_Work request_
Please give back only the lines below from the one containing "Cleanup (1 day)" to the one containing "- [ ] Store", each repeated word for word, both ends included.

[Plain-text document sources]
*** Block opens ***
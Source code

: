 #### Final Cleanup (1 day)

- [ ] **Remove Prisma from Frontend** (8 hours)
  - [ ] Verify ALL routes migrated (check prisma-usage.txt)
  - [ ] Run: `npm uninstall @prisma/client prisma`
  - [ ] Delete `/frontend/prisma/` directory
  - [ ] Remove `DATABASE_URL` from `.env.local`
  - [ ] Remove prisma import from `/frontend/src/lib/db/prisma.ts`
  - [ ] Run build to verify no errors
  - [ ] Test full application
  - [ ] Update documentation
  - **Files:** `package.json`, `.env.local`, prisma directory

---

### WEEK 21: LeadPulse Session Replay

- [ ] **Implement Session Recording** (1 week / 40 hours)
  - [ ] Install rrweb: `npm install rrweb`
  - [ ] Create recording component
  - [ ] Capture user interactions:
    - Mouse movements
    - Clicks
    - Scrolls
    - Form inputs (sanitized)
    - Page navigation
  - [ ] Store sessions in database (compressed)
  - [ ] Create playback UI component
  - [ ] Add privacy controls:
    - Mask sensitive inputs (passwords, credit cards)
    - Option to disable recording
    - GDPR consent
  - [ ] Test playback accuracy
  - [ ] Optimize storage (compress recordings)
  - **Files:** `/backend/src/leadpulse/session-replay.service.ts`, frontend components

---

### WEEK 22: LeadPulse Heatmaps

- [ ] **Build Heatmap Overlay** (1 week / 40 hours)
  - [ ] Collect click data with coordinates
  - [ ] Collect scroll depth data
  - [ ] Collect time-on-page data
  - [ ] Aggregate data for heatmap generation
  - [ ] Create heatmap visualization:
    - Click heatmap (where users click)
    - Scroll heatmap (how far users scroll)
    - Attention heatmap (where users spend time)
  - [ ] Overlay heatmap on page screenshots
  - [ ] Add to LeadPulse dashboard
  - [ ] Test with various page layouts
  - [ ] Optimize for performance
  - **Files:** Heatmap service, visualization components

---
*** Block closes ***
*** Block opens ***
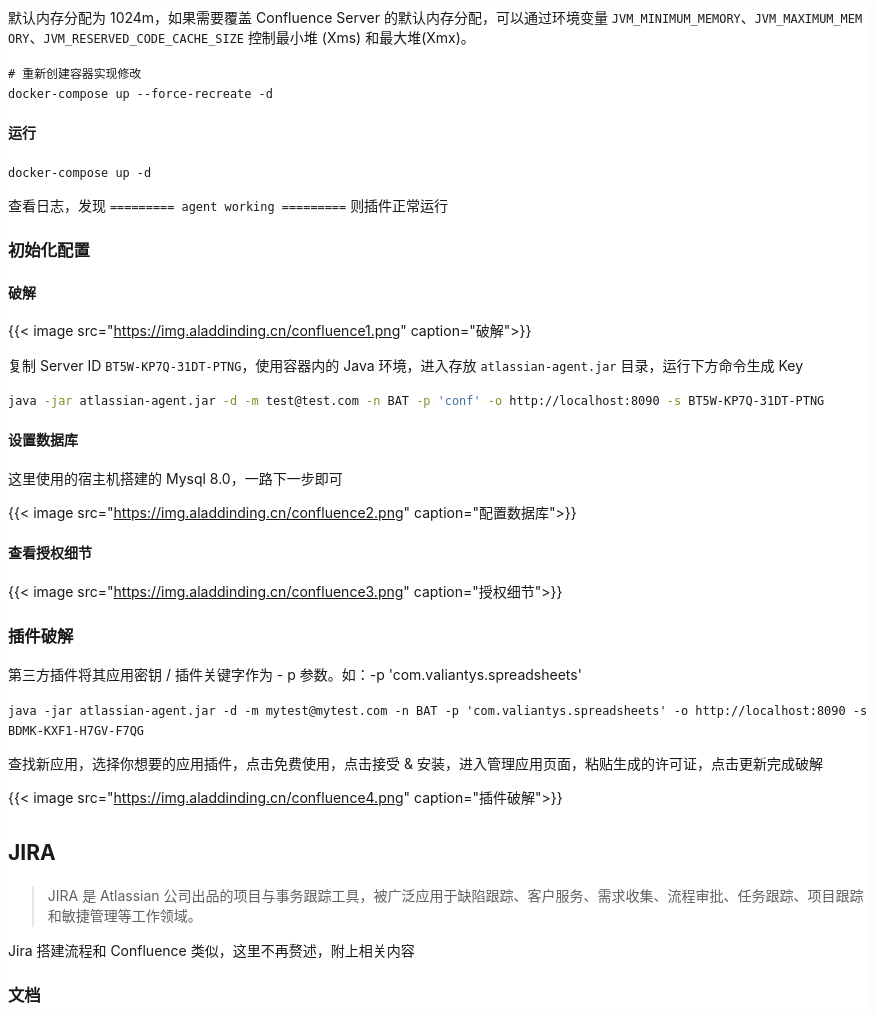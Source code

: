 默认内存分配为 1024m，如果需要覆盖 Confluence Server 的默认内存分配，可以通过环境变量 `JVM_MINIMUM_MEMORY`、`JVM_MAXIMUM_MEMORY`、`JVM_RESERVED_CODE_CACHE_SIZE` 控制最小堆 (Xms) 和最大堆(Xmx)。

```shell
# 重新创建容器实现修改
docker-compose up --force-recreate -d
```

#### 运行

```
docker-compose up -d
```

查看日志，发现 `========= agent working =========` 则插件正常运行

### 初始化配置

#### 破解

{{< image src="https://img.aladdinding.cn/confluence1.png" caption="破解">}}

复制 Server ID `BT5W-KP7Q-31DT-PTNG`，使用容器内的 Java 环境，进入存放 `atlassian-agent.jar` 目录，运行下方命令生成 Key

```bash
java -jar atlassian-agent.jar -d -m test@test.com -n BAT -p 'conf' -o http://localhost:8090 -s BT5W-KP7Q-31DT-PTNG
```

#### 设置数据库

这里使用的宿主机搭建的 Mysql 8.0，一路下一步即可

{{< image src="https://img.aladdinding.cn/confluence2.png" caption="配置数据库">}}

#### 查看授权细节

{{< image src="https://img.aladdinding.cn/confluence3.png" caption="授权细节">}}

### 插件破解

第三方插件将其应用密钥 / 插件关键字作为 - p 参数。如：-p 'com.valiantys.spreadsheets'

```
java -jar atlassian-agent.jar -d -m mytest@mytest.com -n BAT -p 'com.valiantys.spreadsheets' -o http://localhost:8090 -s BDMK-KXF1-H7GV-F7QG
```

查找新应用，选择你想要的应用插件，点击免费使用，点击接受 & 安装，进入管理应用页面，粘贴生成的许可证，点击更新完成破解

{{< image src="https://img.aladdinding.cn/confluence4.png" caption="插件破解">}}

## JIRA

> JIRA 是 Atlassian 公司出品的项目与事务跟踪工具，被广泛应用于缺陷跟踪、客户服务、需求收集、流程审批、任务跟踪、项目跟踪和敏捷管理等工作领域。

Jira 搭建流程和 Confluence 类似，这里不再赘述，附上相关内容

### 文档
*** Block closes ***
*** Block opens ***
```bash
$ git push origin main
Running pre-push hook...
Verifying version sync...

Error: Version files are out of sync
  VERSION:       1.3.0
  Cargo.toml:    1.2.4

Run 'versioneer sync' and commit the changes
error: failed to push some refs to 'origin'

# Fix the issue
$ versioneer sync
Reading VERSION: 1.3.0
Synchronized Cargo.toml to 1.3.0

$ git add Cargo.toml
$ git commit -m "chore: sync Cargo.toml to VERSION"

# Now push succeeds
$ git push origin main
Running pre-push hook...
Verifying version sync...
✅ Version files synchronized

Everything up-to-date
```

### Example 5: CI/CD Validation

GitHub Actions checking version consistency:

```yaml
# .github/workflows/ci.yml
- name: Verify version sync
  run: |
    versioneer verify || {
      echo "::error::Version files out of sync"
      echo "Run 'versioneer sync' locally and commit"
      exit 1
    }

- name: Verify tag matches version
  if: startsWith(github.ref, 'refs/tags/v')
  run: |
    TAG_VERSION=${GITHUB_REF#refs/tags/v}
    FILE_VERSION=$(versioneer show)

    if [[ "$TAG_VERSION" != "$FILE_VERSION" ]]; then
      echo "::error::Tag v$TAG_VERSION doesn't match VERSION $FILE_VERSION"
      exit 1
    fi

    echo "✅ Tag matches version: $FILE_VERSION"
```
*** Block closes ***
_Written answer_
: #### Final Cleanup (1 day)

- [ ] **Remove Prisma from Frontend** (8 hours)
  - [ ] Verify ALL routes migrated (check prisma-usage.txt)
  - [ ] Run: `npm uninstall @prisma/client prisma`
  - [ ] Delete `/frontend/prisma/` directory
  - [ ] Remove `DATABASE_URL` from `.env.local`
  - [ ] Remove prisma import from `/frontend/src/lib/db/prisma.ts`
  - [ ] Run build to verify no errors
  - [ ] Test full application
  - [ ] Update documentation
  - **Files:** `package.json`, `.env.local`, prisma directory

---

### WEEK 21: LeadPulse Session Replay

- [ ] **Implement Session Recording** (1 week / 40 hours)
  - [ ] Install rrweb: `npm install rrweb`
  - [ ] Create recording component
  - [ ] Capture user interactions:
    - Mouse movements
    - Clicks
    - Scrolls
    - Form inputs (sanitized)
    - Page navigation
  - [ ] Store sessions in database (compressed)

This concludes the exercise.